I didn’t start out planning [for my shop] to only be run by women, but I absolutely love that is how things came about. I see myself as someone who can guide women in owning their power, building confidence, and navigating business when working in male-dominated industries – in the printing industry or others they may enter in their careers. I hope to show that you can be successful while being true to yourself and not adjusting your behaviors to act in the same way the men around us do. It’s actually a huge differentiating point that helps you stand out within the industry – and that helps you be successful in the long run, even if it is harder in the short run.
I started my business at 27, so not only was I a woman, but I was also young and taking a different approach to entering the printing industry. I was pursuing the idea of producing very expensive, digitally printed wallcovering when that was barely even a market in the printing industry. It was an unconventional path and I was constantly being written off, dismissed, and talked down to by vendors and when I was outsourcing my printing (until I could purchase my own equipment). It was a very frustrating experience. When I would meet with companies, I would often be asked if my husband ran the business (I wasn’t married). I didn’t work with any of those companies.

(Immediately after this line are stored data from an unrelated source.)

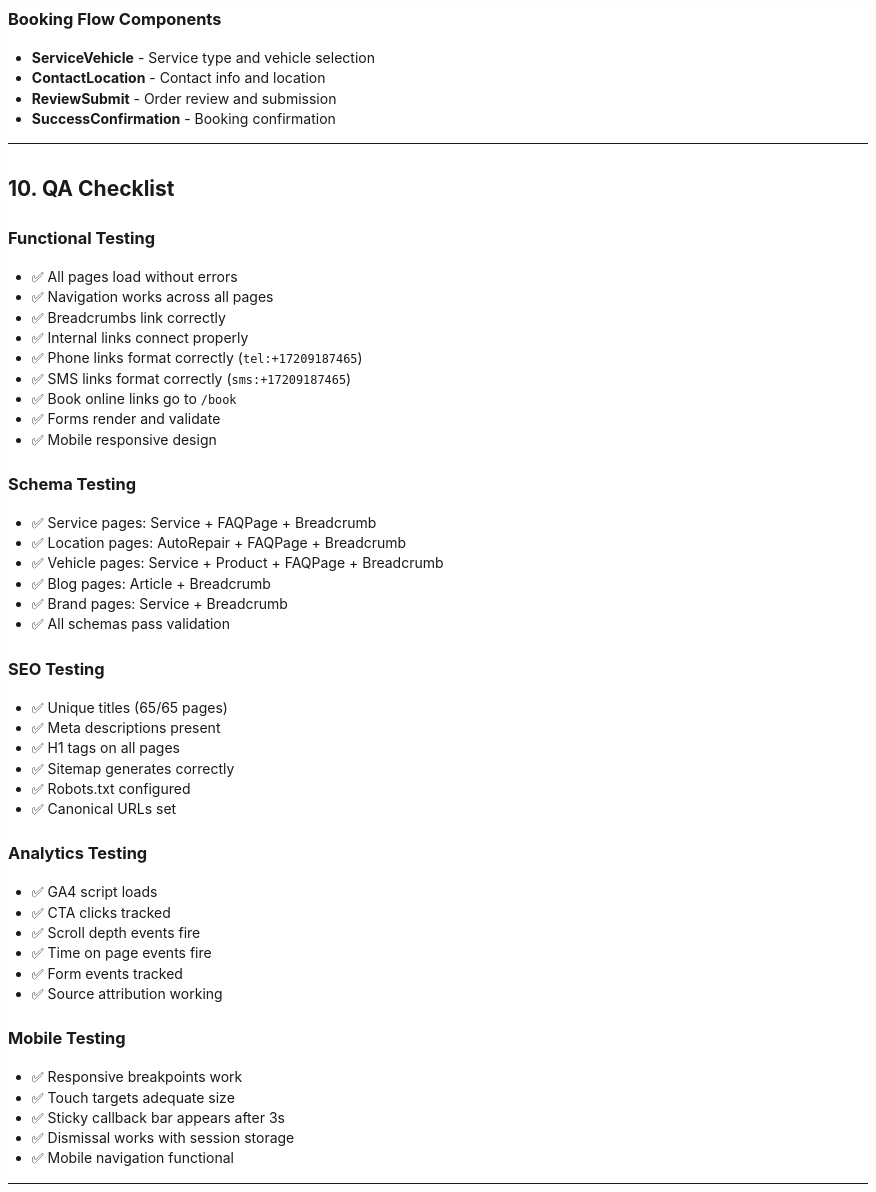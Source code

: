 ### Booking Flow Components
- **ServiceVehicle** - Service type and vehicle selection
- **ContactLocation** - Contact info and location
- **ReviewSubmit** - Order review and submission
- **SuccessConfirmation** - Booking confirmation

---

## 10. QA Checklist

### Functional Testing
- ✅ All pages load without errors
- ✅ Navigation works across all pages
- ✅ Breadcrumbs link correctly
- ✅ Internal links connect properly
- ✅ Phone links format correctly (`tel:+17209187465`)
- ✅ SMS links format correctly (`sms:+17209187465`)
- ✅ Book online links go to `/book`
- ✅ Forms render and validate
- ✅ Mobile responsive design

### Schema Testing
- ✅ Service pages: Service + FAQPage + Breadcrumb
- ✅ Location pages: AutoRepair + FAQPage + Breadcrumb
- ✅ Vehicle pages: Service + Product + FAQPage + Breadcrumb
- ✅ Blog pages: Article + Breadcrumb
- ✅ Brand pages: Service + Breadcrumb
- ✅ All schemas pass validation

### SEO Testing
- ✅ Unique titles (65/65 pages)
- ✅ Meta descriptions present
- ✅ H1 tags on all pages
- ✅ Sitemap generates correctly
- ✅ Robots.txt configured
- ✅ Canonical URLs set

### Analytics Testing
- ✅ GA4 script loads
- ✅ CTA clicks tracked
- ✅ Scroll depth events fire
- ✅ Time on page events fire
- ✅ Form events tracked
- ✅ Source attribution working

### Mobile Testing
- ✅ Responsive breakpoints work
- ✅ Touch targets adequate size
- ✅ Sticky callback bar appears after 3s
- ✅ Dismissal works with session storage
- ✅ Mobile navigation functional

---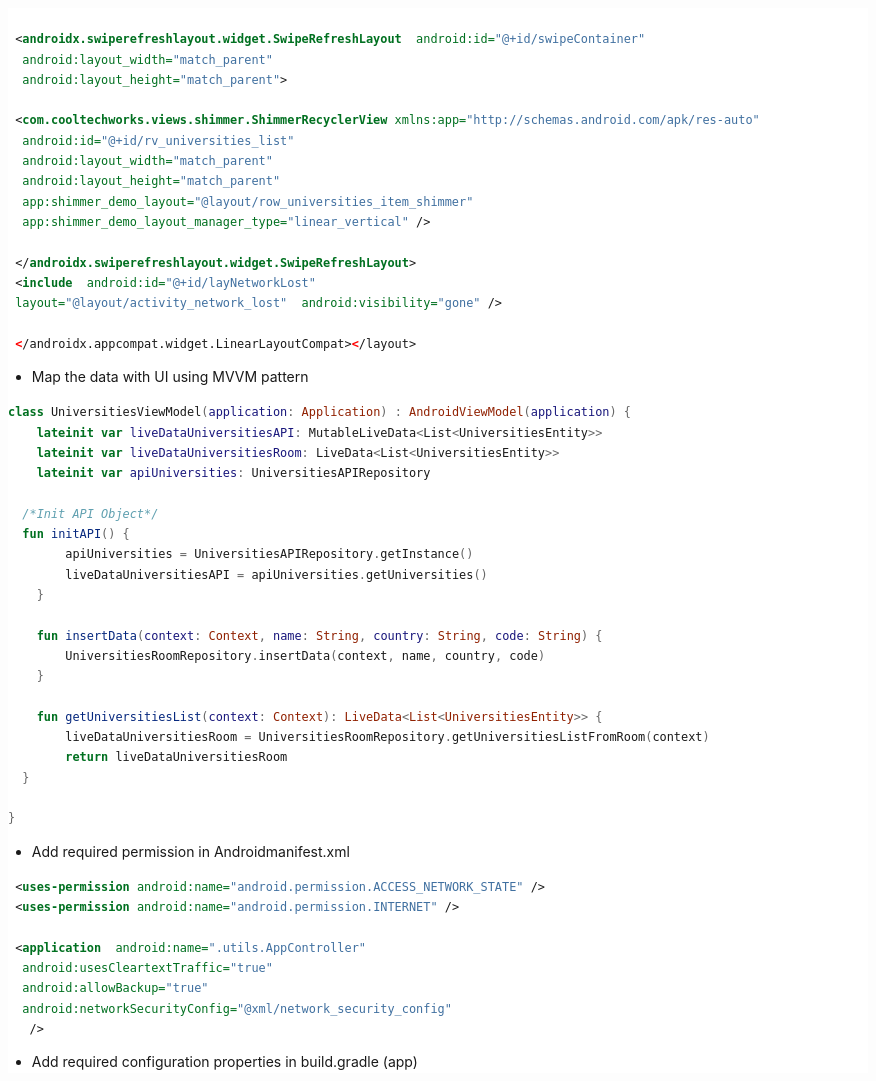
 ```xml  
  
 <androidx.swiperefreshlayout.widget.SwipeRefreshLayout  android:id="@+id/swipeContainer"  
  android:layout_width="match_parent"  
  android:layout_height="match_parent">  
  
 <com.cooltechworks.views.shimmer.ShimmerRecyclerView xmlns:app="http://schemas.android.com/apk/res-auto"  
  android:id="@+id/rv_universities_list"  
  android:layout_width="match_parent"  
  android:layout_height="match_parent"  
  app:shimmer_demo_layout="@layout/row_universities_item_shimmer"  
  app:shimmer_demo_layout_manager_type="linear_vertical" />  
  
 </androidx.swiperefreshlayout.widget.SwipeRefreshLayout>  
 <include  android:id="@+id/layNetworkLost"  
 layout="@layout/activity_network_lost"  android:visibility="gone" />  
  
 </androidx.appcompat.widget.LinearLayoutCompat></layout>  
```  
  
- Map the data with UI using MVVM pattern  
  
```kotlin  
class UniversitiesViewModel(application: Application) : AndroidViewModel(application) {  
    lateinit var liveDataUniversitiesAPI: MutableLiveData<List<UniversitiesEntity>>  
    lateinit var liveDataUniversitiesRoom: LiveData<List<UniversitiesEntity>>  
    lateinit var apiUniversities: UniversitiesAPIRepository  
  
  /*Init API Object*/  
  fun initAPI() {  
        apiUniversities = UniversitiesAPIRepository.getInstance()  
        liveDataUniversitiesAPI = apiUniversities.getUniversities()  
    }  
  
    fun insertData(context: Context, name: String, country: String, code: String) {  
        UniversitiesRoomRepository.insertData(context, name, country, code)  
    }  
  
    fun getUniversitiesList(context: Context): LiveData<List<UniversitiesEntity>> {  
        liveDataUniversitiesRoom = UniversitiesRoomRepository.getUniversitiesListFromRoom(context)  
        return liveDataUniversitiesRoom  
  }  
  
}
```  
  
- Add required permission in Androidmanifest.xml  
  
```xml  
 <uses-permission android:name="android.permission.ACCESS_NETWORK_STATE" />  
 <uses-permission android:name="android.permission.INTERNET" />  
  
 <application  android:name=".utils.AppController"  
  android:usesCleartextTraffic="true"  
  android:allowBackup="true"  
  android:networkSecurityConfig="@xml/network_security_config"  
   />  
```  
- Add required configuration properties in build.gradle (app)  
  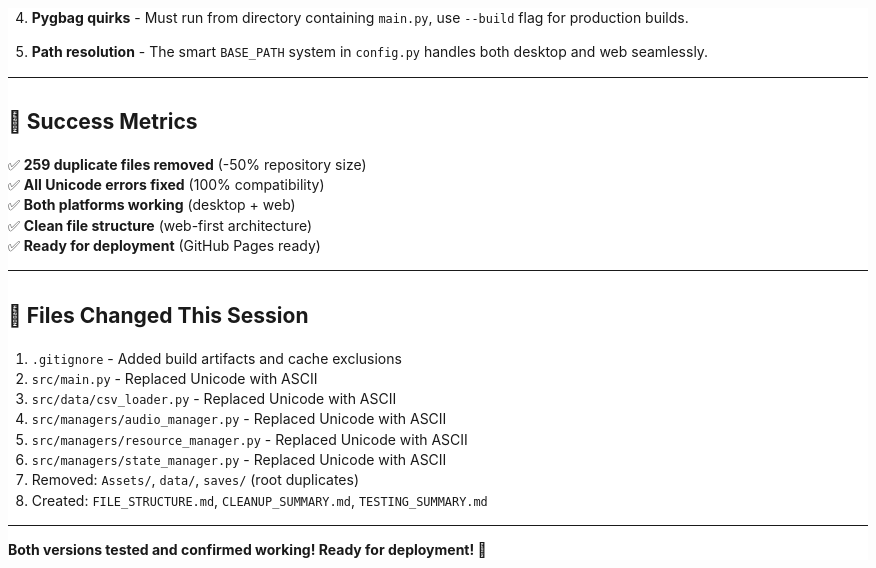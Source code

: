4. **Pygbag quirks** - Must run from directory containing `main.py`, use `--build` flag for production builds.

5. **Path resolution** - The smart `BASE_PATH` system in `config.py` handles both desktop and web seamlessly.

---

## 🎉 Success Metrics

✅ **259 duplicate files removed** (-50% repository size)  
✅ **All Unicode errors fixed** (100% compatibility)  
✅ **Both platforms working** (desktop + web)  
✅ **Clean file structure** (web-first architecture)  
✅ **Ready for deployment** (GitHub Pages ready)

---

## 📝 Files Changed This Session

1. `.gitignore` - Added build artifacts and cache exclusions
2. `src/main.py` - Replaced Unicode with ASCII
3. `src/data/csv_loader.py` - Replaced Unicode with ASCII
4. `src/managers/audio_manager.py` - Replaced Unicode with ASCII
5. `src/managers/resource_manager.py` - Replaced Unicode with ASCII
6. `src/managers/state_manager.py` - Replaced Unicode with ASCII
7. Removed: `Assets/`, `data/`, `saves/` (root duplicates)
8. Created: `FILE_STRUCTURE.md`, `CLEANUP_SUMMARY.md`, `TESTING_SUMMARY.md`

---

**Both versions tested and confirmed working! Ready for deployment! 🚀**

I almost exclusively worked with Pre Press Supply in Fountain Valley because the owner, Mark Bitzer, always talked to me with complete respect and enthusiasm to teach me about the equipment, listen to my needs, and help me make informed decisions as my company grew.
That experience when I started out was so frustrating; I make sure no one on my team ever speaks to our clients in that way. We are respectful and helpful. Being kind, understanding, and patient is surprisingly rare. Because of this and our commitment to quality and meeting our deadlines, we are a very well-respected brand, not only for our innovative designs, but also for our follow through and commitment to our clients.
You donate a portion of your income to causes you believe in through your initiative, Rebel with a Cause, in hopes of making an impact in the world beyond wallpaper. What led to this decision and how has it impacted you and your business?
I work in a very niche market of upscale wallcovering sold almost exclusively to the interior design and architecture trade. There is so much money being spent in that industry, but it felt very disconnected from the major issues in the world. I would find myself saying the industry should do more to help. Eventually I stopped saying “the industry should do more” and said “I will do more.” So I set aside 10 percent of all sales to donate to charities and causes I deeply believe in. I am proud of that and hope it will inspire other companies to take a stand and do more to help whatever causes they believe in.
I have had my most successful year since launching this initiative. There is a big movement, especially with the younger generations, for companies to be socially responsible. It’s important to look at the triple bottom line: profit, helping people, and protecting the planet. Seeing the humanity behind a company is important and will become a bigger and bigger criteria by consumers in years to come.